**WORK REQUEST:** Copy all lines containing the string "pull" from the records below.

**RECORDS SHOWN:**

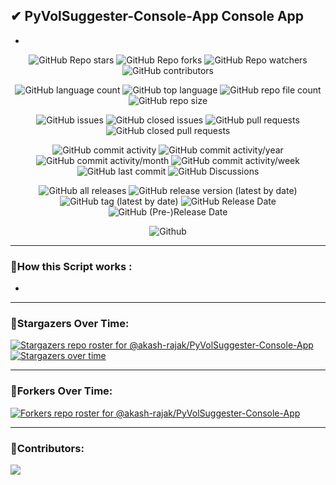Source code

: ## ✔ PyVolSuggester-Console-App Console App
- 


<p align = "center">
	<img src = "https://img.shields.io/github/stars/akash-rajak/PyVolSuggester-Console-App?style=social", alt = "GitHub Repo stars">
	<img src = "https://img.shields.io/github/forks/akash-rajak/PyVolSuggester-Console-App?style=social", alt = "GitHub Repo forks">
	<img src = "https://img.shields.io/github/watchers/akash-rajak/PyVolSuggester-Console-App?style=social", alt = "GitHub Repo watchers">
	<img src = "https://img.shields.io/github/contributors/akash-rajak/PyVolSuggester-Console-App?style=social", alt = "GitHub contributors">
</p>
<p align = "center">
	<img src = "https://img.shields.io/github/languages/count/akash-rajak/PyVolSuggester-Console-App?style=social", alt = "GitHub language count">
	<img src = "https://img.shields.io/github/languages/top/akash-rajak/PyVolSuggester-Console-App?style=social", alt = "GitHub top language">
	<img src = "https://img.shields.io/github/directory-file-count/akash-rajak/PyVolSuggester-Console-App?style=social", alt = "GitHub repo file count">
	<img src = "https://img.shields.io/github/repo-size/akash-rajak/PyVolSuggester-Console-App?style=social", alt = "GitHub repo size">
</p>
<p align = "center">
	<img src = "https://img.shields.io/github/issues/akash-rajak/PyVolSuggester-Console-App", alt = "GitHub issues">
	<img src = "https://img.shields.io/github/issues-closed/akash-rajak/PyVolSuggester-Console-App", alt = "GitHub closed issues">
	<img src = "https://img.shields.io/github/issues-pr/akash-rajak/PyVolSuggester-Console-App", alt = "GitHub pull requests">
	<img src = "https://img.shields.io/github/issues-pr-closed/akash-rajak/PyVolSuggester-Console-App", alt = "GitHub closed pull requests">
</p>
<p align = "center">
	<img src = "https://img.shields.io/github/commit-activity/t/akash-rajak/PyVolSuggester-Console-App", alt = "GitHub commit activity">
	<img src = "https://img.shields.io/github/commit-activity/y/akash-rajak/PyVolSuggester-Console-App", alt = "GitHub commit activity/year">
	<img src = "https://img.shields.io/github/commit-activity/m/akash-rajak/PyVolSuggester-Console-App", alt = "GitHub commit activity/month">
	<img src = "https://img.shields.io/github/commit-activity/w/akash-rajak/PyVolSuggester-Console-App", alt = "GitHub commit activity/week">
	<img src = "https://img.shields.io/github/last-commit/akash-rajak/PyVolSuggester-Console-App", alt = "GitHub last commit">
	<img src = "https://img.shields.io/github/discussions/akash-rajak/PyVolSuggester-Console-App", alt = "GitHub Discussions">
</p>
<p align = "center">
	<img src = "https://img.shields.io/github/downloads/akash-rajak/PyVolSuggester-Console-App/total", alt = "GitHub all releases">
	<img src = "https://img.shields.io/github/v/release/akash-rajak/PyVolSuggester-Console-App", alt = "GitHub release version (latest by date)">
	<img src = "https://img.shields.io/github/v/tag/akash-rajak/PyVolSuggester-Console-App", alt = "GitHub tag (latest by date)">
	<img src = "https://img.shields.io/github/release-date/akash-rajak/PyVolSuggester-Console-App", alt = "GitHub Release Date">
	<img src = "https://img.shields.io/github/release-date-pre/akash-rajak/PyVolSuggester-Console-App", alt = "GitHub (Pre-)Release Date">
</p>
<p align = "center">
	<img src = "https://img.shields.io/github/license/akash-rajak/PyVolSuggester-Console-App", alt = "Github">
</p>


****

### 📌How this Script works :
- 

****


### 🌟Stargazers Over Time:
[![Stargazers repo roster for @akash-rajak/PyVolSuggester-Console-App](https://reporoster.com/stars/akash-rajak/PyVolSuggester-Console-App)](https://github.com/akash-rajak/PyVolSuggester-Console-App/stargazers)
[![Stargazers over time](https://starchart.cc/akash-rajak/PyVolSuggester-Console-App.svg)](https://starchart.cc/akash-rajak/PyVolSuggester-Console-App)

****

### 🌟Forkers Over Time:
[![Forkers repo roster for @akash-rajak/PyVolSuggester-Console-App](https://reporoster.com/forks/akash-rajak/PyVolSuggester-Console-App)](https://github.com/akash-rajak/PyVolSuggester-Console-App/network/members)

****

### 📌Contributors:
<a href="https://github.com/akash-rajak/PyVolSuggester-Console-App/graphs/contributors">
  <img src="https://contrib.rocks/image?repo=akash-rajak/PyVolSuggester-Console-App" />
</a>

**RESPONSE:**
	<img src = "https://img.shields.io/github/issues-pr/akash-rajak/PyVolSuggester-Console-App", alt = "GitHub pull requests">
	<img src = "https://img.shields.io/github/issues-pr-closed/akash-rajak/PyVolSuggester-Console-App", alt = "GitHub closed pull requests">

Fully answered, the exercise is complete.